Tuesday, 23 April 2019

The Questing Vole




The Prof and I have been visiting Mid-Wales at Easter, now, for over 40 years. Which is pretty much as long as we have known each other. Two children, several mortgages, and a lifetime of ups and downs later, this annual trip has been a constant, one which started simply because her parents owned a cottage up a lane just outside Presteigne in the Welsh Borders, which offered us a cheap break from our working lives in Bristol. I say "cheap": I can't imagine anyone would ever have paid to stay in the place. Tucked in a damp hollow next to a stream, it had slate floors set directly into the ground, and no heating other than a conventional fireplace and a couple of two-bar electric heaters. One of the first tasks on opening the place up, even in summer, was to prop up the mattress on the bed and steam off the worst of the damp with one of the heaters. It felt rather like camping in a poorly-chosen spot in a large, less than weatherproof tent, where the incessant babble of the stream through the night merely served to emphasise the clamminess of the bedding.

The whole area was seriously underdeveloped, then, and (rather like our visits to Northern Spain and the Basque Country in the years after Franco's death) it felt like going back in time, to the 1930s at least, and occasionally the 19th century. In the high streets of the larger towns you could still buy the sort of clothes worn by the extras in any period drama set between 1920 and 1950, and the junk shops were full of the wonderful Victorian and Edwardian bric-a-brac of farmhouse clearances.  Small accidents of geography have meant that, in the subsequent years, some valleys have thrived, while others have remained in the shadow of subsistence, abandonment, and dereliction. Naturally, the prospect of bargain-basement rural seclusion has attracted several waves of those seeking an alternative lifestyle, out of the censorious eye of "straight" society, and one constant over the years has been the reliable presence of wholefood shops and craft outlets for the makers of lumpy, crusty pots and improbable jewellery.

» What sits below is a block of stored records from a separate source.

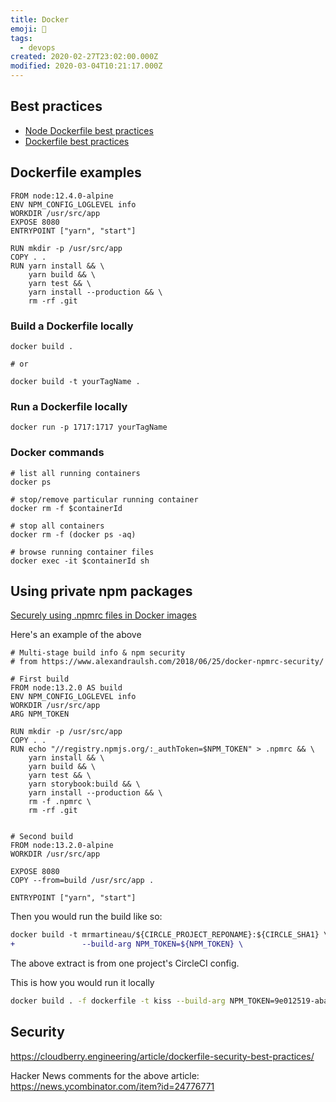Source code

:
 ```yaml
---
title: Docker
emoji: 🐳
tags:
  - devops
created: 2020-02-27T23:02:00.000Z
modified: 2020-03-04T10:21:17.000Z
---
```


## Best practices

- [Node Dockerfile best practices](https://github.com/nodejs/docker-node/blob/master/docs/BestPractices.md)
- [Dockerfile best practices](https://docs.docker.com/develop/develop-images/dockerfile_best-practices/)

## Dockerfile examples

```docker
FROM node:12.4.0-alpine
ENV NPM_CONFIG_LOGLEVEL info
WORKDIR /usr/src/app
EXPOSE 8080
ENTRYPOINT ["yarn", "start"]

RUN mkdir -p /usr/src/app
COPY . .
RUN yarn install && \
    yarn build && \
    yarn test && \
    yarn install --production && \
    rm -rf .git
```

### Build a Dockerfile locally

```docker
docker build .

# or

docker build -t yourTagName .
```

### Run a Dockerfile locally

```docker
docker run -p 1717:1717 yourTagName
```

### Docker commands

```docker
# list all running containers
docker ps

# stop/remove particular running container
docker rm -f $containerId

# stop all containers
docker rm -f (docker ps -aq)

# browse running container files
docker exec -it $containerId sh
```

## Using private npm packages

[Securely using .npmrc files in Docker images](https://www.alexandraulsh.com/2018/06/25/docker-npmrc-security/)

Here's an example of the above

```docker
# Multi-stage build info & npm security
# from https://www.alexandraulsh.com/2018/06/25/docker-npmrc-security/

# First build
FROM node:13.2.0 AS build
ENV NPM_CONFIG_LOGLEVEL info
WORKDIR /usr/src/app
ARG NPM_TOKEN

RUN mkdir -p /usr/src/app
COPY . .
RUN echo "//registry.npmjs.org/:_authToken=$NPM_TOKEN" > .npmrc && \
    yarn install && \
    yarn build && \
    yarn test && \
    yarn storybook:build && \
    yarn install --production && \
    rm -f .npmrc \
    rm -rf .git


# Second build
FROM node:13.2.0-alpine
WORKDIR /usr/src/app

EXPOSE 8080
COPY --from=build /usr/src/app .

ENTRYPOINT ["yarn", "start"]
```

Then you would run the build like so:

```diff
docker build -t mrmartineau/${CIRCLE_PROJECT_REPONAME}:${CIRCLE_SHA1} \
+               --build-arg NPM_TOKEN=${NPM_TOKEN} \
```

The above extract is from one project's CircleCI config.

This is how you would run it locally

```sh
docker build . -f dockerfile -t kiss --build-arg NPM_TOKEN=9e012519-aba7-4372-8381-abcdefghi
```

## Security

https://cloudberry.engineering/article/dockerfile-security-best-practices/

Hacker News comments for the above article: https://news.ycombinator.com/item?id=24776771
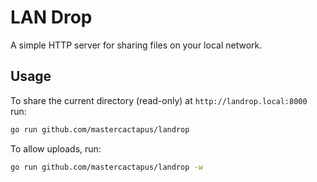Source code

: # LAN Drop

A simple HTTP server for sharing files on your local network.

## Usage

To share the current directory (read-only) at `http://landrop.local:8000` run:

```bash
go run github.com/mastercactapus/landrop
```

To allow uploads, run:

```bash
go run github.com/mastercactapus/landrop -w
```
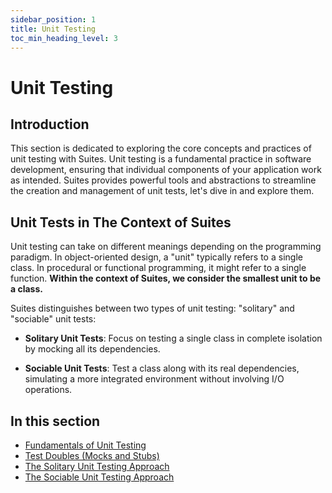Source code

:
 ```yaml
---
sidebar_position: 1
title: Unit Testing
toc_min_heading_level: 3
---
```


# Unit Testing

## Introduction

This section is dedicated to exploring the core concepts and practices of unit testing with Suites.
Unit testing is a fundamental practice in software development, ensuring that individual components of your application
work as intended. Suites provides powerful tools and abstractions to streamline the creation and management of unit
tests, let's dive in and explore them.

## Unit Tests in The Context of Suites

Unit testing can take on different meanings depending on the programming paradigm. In object-oriented design, a "unit"
typically refers to a single class. In procedural or functional programming, it might refer to a single function.
**Within the context of Suites, we consider the smallest unit to be a class.**

Suites distinguishes between two types of unit testing: "solitary" and "sociable" unit tests:

- **Solitary Unit Tests**: Focus on testing a single class in complete isolation by mocking all its dependencies.

- **Sociable Unit Tests**: Test a class along with its real dependencies, simulating a more integrated environment
  without involving I/O operations.

## In this section
- [Fundamentals of Unit Testing](/docs/developer-guide/unit-tests/fundamentals)
- [Test Doubles (Mocks and Stubs)](/docs/developer-guide/unit-tests/test-doubles)
- [The Solitary Unit Testing Approach](/docs/developer-guide/unit-tests/solitary)
- [The Sociable Unit Testing Approach](/docs/developer-guide/unit-tests/sociable)


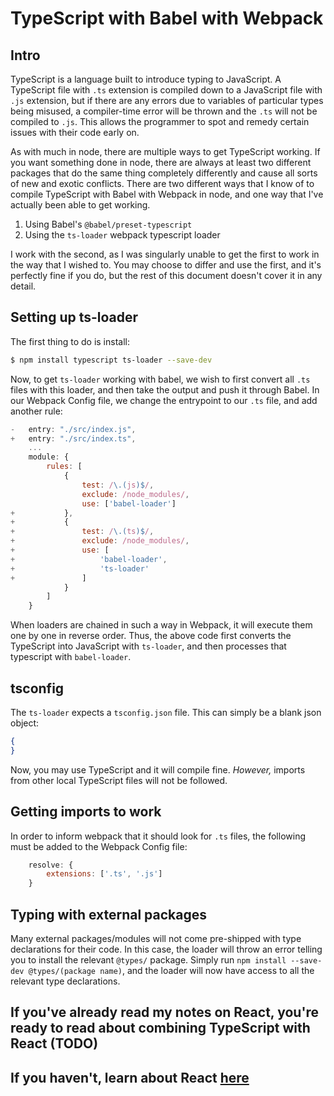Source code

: # TypeScript with Babel with Webpack

## Intro

TypeScript is a language built to introduce typing to JavaScript.
A TypeScript file with `.ts` extension is compiled down to a JavaScript file with `.js` extension, but if there are any errors due to variables of particular types being misused, a compiler-time error will be thrown and the `.ts` will not be compiled to `.js`.
This allows the programmer to spot and remedy certain issues with their code early on.

As with much in node, there are multiple ways to get TypeScript working.
If you want something done in node, there are always at least two different packages that do the same thing completely differently and cause all sorts of new and exotic conflicts.
There are two different ways that I know of to compile TypeScript with Babel with Webpack in node, and one way that I've actually been able to get working.

1. Using Babel's `@babel/preset-typescript`
2. Using the `ts-loader` webpack typescript loader

I work with the second, as I was singularly unable to get the first to work in the way that I wished to.
You may choose to differ and use the first, and it's perfectly fine if you do, but the rest of this document doesn't cover it in any detail.

## Setting up ts-loader

The first thing to do is install:

```bash
$ npm install typescript ts-loader --save-dev
```

Now, to get `ts-loader` working with babel, we wish to first convert all `.ts` files with this loader, and then take the output and push it through Babel.
In our Webpack Config file, we change the entrypoint to our `.ts` file, and add another rule:

```js
-   entry: "./src/index.js",
+   entry: "./src/index.ts",
    ...
    module: {
        rules: [
            {
                test: /\.(js)$/,
                exclude: /node_modules/,
                use: ['babel-loader']
+           },
+           {
+               test: /\.(ts)$/,
+               exclude: /node_modules/,
+               use: [
+                   'babel-loader',
+                   'ts-loader'
+               ]
            }
        ]
    }
```

When loaders are chained in such a way in Webpack, it will execute them one by one in reverse order.
Thus, the above code first converts the TypeScript into JavaScript with `ts-loader`, and then processes that typescript with `babel-loader`.

## tsconfig

The `ts-loader` expects a `tsconfig.json` file.
This can simply be a blank json object:
```json
{
}
```

Now, you may use TypeScript and it will compile fine.
*However,* imports from other local TypeScript files will not be followed.

## Getting imports to work

In order to inform webpack that it should look for `.ts` files, the following must be added to the Webpack Config file:
```js
    resolve: {
        extensions: ['.ts', '.js']
    }
```

## Typing with external packages

Many external packages/modules will not come pre-shipped with type declarations for their code.
In this case, the loader will throw an error telling you to install the relevant `@types/` package.
Simply run `npm install --save-dev @types/(package name)`, and the loader will now have access to all the relevant type declarations.

## If you've already read my notes on React, you're ready to read about combining TypeScript with React (TODO)

## If you haven't, learn about React [here](https://github.com/JR-Mitchell/npm-notes/blob/master/notes/react%20with%20babel.md)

Anyway, the idea of constant return reminded me of a little story that happened in that Presteigne cottage some time around 1978. One Friday night we were sitting by the fire – just companionably reading, drinking, and smoking, as we both did in those days – when we noticed something odd. A very small creature, a vole of some kind, was making its way across the slate floor, presumably having entered the room beneath the door that led to the kitchen and the back door, and was headed, between our two chairs, towards the opposite door that led to the hallway and the front door. It seemed completely oblivious to our presence. Strange! Then, the next night, exactly the same thing happened: same time, same creature, same route, same indifference to our presence. We had to head back to Bristol the next day, but enjoyed the supposition that, that night and probably every night, the vole was making its round through the house in complete darkness, like a miniature security guard, gobbling up the odd beetle or slug on its way. The bold (or daft) little thing wasn't going to let unexpected changes of circumstance – like two enormous creatures, a blazing fire, or unaccustomed illumination by electric light – get in the way of its routine. A vole's gotta do what a vole's gotta do.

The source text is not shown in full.